◆ **WHAT NEEDS TO BE DONE**:
If a line of the listing contains the string "subsubsection", return that line.

◆ **DATA TO USE**:

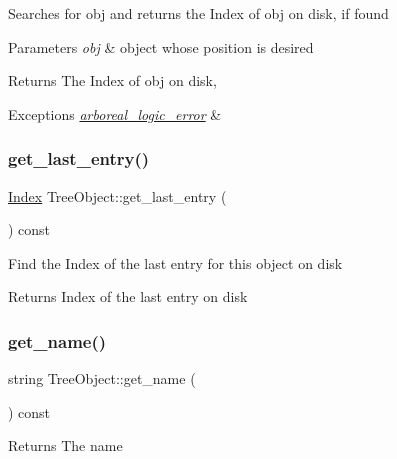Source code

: Searches for obj and returns the Index of obj on disk, if found 
\begin{DoxyParams}{Parameters}
{\em obj} & object whose position is desired \\
\hline
\end{DoxyParams}
\begin{DoxyReturn}{Returns}
The Index of obj on disk, 
\end{DoxyReturn}

\begin{DoxyExceptions}{Exceptions}
{\em \mbox{\hyperlink{classarboreal__logic__error}{arboreal\+\_\+logic\+\_\+error}}} & \\
\hline
\end{DoxyExceptions}
\mbox{\label{classTreeObject_a2d7c1a4c2d36c81110ccae09d9724125}} 
\subsubsection{\texorpdfstring{get\+\_\+last\+\_\+entry()}{get\_last\_entry()}}
{\footnotesize\ttfamily \mbox{\hyperlink{structindex}{Index}} Tree\+Object\+::get\+\_\+last\+\_\+entry (\begin{DoxyParamCaption}{ }\end{DoxyParamCaption}) const}

Find the Index of the last entry for this object on disk \begin{DoxyReturn}{Returns}
Index of the last entry on disk 
\end{DoxyReturn}
\mbox{\label{classTreeObject_a5216922ec0b98bcc375601db8d253770}} 
\subsubsection{\texorpdfstring{get\+\_\+name()}{get\_name()}}
{\footnotesize\ttfamily string Tree\+Object\+::get\+\_\+name (\begin{DoxyParamCaption}{ }\end{DoxyParamCaption}) const}

\begin{DoxyReturn}{Returns}
The name 
\end{DoxyReturn}
\mbox{\label{classTreeObject_a16153734dbee4adc99fa195715728c2f}}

◆ **TASK SOLUTION**:
\subsubsection{\texorpdfstring{get\+\_\+last\+\_\+entry()}{get\_last\_entry()}}
\subsubsection{\texorpdfstring{get\+\_\+name()}{get\_name()}}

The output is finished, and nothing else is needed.